◆ Exercise directions ◆
Only these lines of the data below are wanted: the one with "Data: [GOC, Daily", the one with "## Secrets Management", and any lines between them, each repeated exactly.

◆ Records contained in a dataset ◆
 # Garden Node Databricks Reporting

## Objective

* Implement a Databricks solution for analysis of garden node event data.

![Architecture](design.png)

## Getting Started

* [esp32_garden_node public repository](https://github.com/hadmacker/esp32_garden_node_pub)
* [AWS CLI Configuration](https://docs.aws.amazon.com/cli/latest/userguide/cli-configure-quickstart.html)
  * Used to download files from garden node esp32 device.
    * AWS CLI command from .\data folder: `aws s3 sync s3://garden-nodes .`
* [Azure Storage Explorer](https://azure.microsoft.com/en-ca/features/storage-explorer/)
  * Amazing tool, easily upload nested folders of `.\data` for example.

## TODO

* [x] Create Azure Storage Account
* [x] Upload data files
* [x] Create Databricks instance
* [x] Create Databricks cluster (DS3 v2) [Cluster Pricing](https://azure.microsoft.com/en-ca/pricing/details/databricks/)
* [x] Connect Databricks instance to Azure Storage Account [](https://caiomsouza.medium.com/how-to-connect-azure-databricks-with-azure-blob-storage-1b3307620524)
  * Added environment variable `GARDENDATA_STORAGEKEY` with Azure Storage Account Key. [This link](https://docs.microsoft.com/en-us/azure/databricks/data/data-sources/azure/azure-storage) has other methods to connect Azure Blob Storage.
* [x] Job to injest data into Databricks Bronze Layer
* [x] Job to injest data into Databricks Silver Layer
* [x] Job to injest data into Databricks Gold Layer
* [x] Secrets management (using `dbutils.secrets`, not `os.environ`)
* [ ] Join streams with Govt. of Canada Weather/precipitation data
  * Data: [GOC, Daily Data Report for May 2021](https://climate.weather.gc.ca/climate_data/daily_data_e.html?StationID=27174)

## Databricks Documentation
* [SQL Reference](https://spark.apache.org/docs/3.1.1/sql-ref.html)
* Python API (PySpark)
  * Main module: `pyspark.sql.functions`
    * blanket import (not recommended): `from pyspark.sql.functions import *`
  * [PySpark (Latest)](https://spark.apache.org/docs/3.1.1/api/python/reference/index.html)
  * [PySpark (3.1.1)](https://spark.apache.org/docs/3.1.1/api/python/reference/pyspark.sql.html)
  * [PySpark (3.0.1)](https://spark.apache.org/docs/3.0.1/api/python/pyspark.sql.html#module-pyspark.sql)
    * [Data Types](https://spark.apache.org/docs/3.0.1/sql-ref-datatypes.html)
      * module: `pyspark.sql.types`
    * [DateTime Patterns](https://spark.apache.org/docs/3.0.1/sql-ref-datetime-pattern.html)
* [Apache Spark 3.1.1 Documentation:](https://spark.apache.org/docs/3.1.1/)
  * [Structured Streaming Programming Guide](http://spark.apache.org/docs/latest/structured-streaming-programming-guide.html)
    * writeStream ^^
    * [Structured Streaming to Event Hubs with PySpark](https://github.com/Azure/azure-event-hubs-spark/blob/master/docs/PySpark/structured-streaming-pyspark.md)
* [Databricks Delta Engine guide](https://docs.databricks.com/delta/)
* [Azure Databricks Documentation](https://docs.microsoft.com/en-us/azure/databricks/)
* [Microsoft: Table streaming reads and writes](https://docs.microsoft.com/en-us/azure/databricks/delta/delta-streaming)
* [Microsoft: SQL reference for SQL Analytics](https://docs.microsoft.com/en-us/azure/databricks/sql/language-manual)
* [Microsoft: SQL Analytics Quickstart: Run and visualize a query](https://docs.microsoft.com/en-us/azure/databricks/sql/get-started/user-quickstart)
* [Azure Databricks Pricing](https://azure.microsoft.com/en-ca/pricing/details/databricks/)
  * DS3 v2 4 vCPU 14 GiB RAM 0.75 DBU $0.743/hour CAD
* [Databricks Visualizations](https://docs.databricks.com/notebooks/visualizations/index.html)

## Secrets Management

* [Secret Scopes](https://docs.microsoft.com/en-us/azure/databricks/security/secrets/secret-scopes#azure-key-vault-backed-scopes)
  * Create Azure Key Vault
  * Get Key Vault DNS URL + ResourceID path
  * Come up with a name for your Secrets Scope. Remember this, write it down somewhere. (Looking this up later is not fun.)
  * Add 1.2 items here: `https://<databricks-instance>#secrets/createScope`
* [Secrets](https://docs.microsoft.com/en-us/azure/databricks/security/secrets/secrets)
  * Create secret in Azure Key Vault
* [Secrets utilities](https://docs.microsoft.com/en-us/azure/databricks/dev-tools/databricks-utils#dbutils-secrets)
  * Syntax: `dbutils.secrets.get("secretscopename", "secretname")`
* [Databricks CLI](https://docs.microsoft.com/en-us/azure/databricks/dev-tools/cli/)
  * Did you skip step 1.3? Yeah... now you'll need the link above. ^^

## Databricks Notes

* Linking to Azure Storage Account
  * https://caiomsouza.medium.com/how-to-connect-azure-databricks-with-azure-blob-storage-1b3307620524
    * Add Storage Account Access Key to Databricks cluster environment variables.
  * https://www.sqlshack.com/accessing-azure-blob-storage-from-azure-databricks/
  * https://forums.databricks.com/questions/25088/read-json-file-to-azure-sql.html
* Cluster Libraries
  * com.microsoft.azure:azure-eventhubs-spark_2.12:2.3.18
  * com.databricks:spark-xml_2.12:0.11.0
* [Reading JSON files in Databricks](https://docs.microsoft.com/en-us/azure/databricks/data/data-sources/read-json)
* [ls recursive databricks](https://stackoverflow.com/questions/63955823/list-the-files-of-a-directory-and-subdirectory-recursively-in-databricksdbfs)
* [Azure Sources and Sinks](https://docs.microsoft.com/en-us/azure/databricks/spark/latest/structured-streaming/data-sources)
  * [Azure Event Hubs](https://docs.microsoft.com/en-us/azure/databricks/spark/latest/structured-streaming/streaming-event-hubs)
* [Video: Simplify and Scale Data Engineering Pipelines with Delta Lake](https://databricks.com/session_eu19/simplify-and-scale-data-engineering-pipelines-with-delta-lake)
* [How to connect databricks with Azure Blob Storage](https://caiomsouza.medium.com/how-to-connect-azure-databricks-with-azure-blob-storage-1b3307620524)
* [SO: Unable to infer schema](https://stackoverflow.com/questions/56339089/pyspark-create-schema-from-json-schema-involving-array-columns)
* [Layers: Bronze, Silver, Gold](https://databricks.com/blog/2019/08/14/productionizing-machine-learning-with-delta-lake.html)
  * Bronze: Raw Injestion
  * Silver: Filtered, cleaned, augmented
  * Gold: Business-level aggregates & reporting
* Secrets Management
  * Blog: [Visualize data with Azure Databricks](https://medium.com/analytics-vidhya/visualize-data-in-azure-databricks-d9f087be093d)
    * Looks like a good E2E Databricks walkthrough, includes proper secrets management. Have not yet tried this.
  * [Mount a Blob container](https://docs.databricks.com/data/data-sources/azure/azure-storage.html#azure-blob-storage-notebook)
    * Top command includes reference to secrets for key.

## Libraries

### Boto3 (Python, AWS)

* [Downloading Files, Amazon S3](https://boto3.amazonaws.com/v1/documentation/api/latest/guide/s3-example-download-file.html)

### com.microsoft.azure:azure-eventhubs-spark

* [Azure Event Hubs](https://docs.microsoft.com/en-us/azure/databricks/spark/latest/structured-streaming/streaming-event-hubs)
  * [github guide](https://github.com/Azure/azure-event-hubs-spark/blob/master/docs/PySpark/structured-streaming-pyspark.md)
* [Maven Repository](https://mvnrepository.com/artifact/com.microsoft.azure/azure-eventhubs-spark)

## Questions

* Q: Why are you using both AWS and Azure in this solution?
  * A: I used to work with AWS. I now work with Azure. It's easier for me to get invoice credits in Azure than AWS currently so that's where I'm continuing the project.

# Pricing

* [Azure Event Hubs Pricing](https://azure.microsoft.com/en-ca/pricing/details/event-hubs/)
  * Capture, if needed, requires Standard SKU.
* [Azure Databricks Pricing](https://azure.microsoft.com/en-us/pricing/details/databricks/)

◆ Exercise response ◆
  * Data: [GOC, Daily Data Report for May 2021](https://climate.weather.gc.ca/climate_data/daily_data_e.html?StationID=27174)

## Databricks Documentation
* [SQL Reference](https://spark.apache.org/docs/3.1.1/sql-ref.html)
* Python API (PySpark)
  * Main module: `pyspark.sql.functions`
    * blanket import (not recommended): `from pyspark.sql.functions import *`
  * [PySpark (Latest)](https://spark.apache.org/docs/3.1.1/api/python/reference/index.html)
  * [PySpark (3.1.1)](https://spark.apache.org/docs/3.1.1/api/python/reference/pyspark.sql.html)
  * [PySpark (3.0.1)](https://spark.apache.org/docs/3.0.1/api/python/pyspark.sql.html#module-pyspark.sql)
    * [Data Types](https://spark.apache.org/docs/3.0.1/sql-ref-datatypes.html)
      * module: `pyspark.sql.types`
    * [DateTime Patterns](https://spark.apache.org/docs/3.0.1/sql-ref-datetime-pattern.html)
* [Apache Spark 3.1.1 Documentation:](https://spark.apache.org/docs/3.1.1/)
  * [Structured Streaming Programming Guide](http://spark.apache.org/docs/latest/structured-streaming-programming-guide.html)
    * writeStream ^^
    * [Structured Streaming to Event Hubs with PySpark](https://github.com/Azure/azure-event-hubs-spark/blob/master/docs/PySpark/structured-streaming-pyspark.md)
* [Databricks Delta Engine guide](https://docs.databricks.com/delta/)
* [Azure Databricks Documentation](https://docs.microsoft.com/en-us/azure/databricks/)
* [Microsoft: Table streaming reads and writes](https://docs.microsoft.com/en-us/azure/databricks/delta/delta-streaming)
* [Microsoft: SQL reference for SQL Analytics](https://docs.microsoft.com/en-us/azure/databricks/sql/language-manual)
* [Microsoft: SQL Analytics Quickstart: Run and visualize a query](https://docs.microsoft.com/en-us/azure/databricks/sql/get-started/user-quickstart)
* [Azure Databricks Pricing](https://azure.microsoft.com/en-ca/pricing/details/databricks/)
  * DS3 v2 4 vCPU 14 GiB RAM 0.75 DBU $0.743/hour CAD
* [Databricks Visualizations](https://docs.databricks.com/notebooks/visualizations/index.html)

## Secrets Management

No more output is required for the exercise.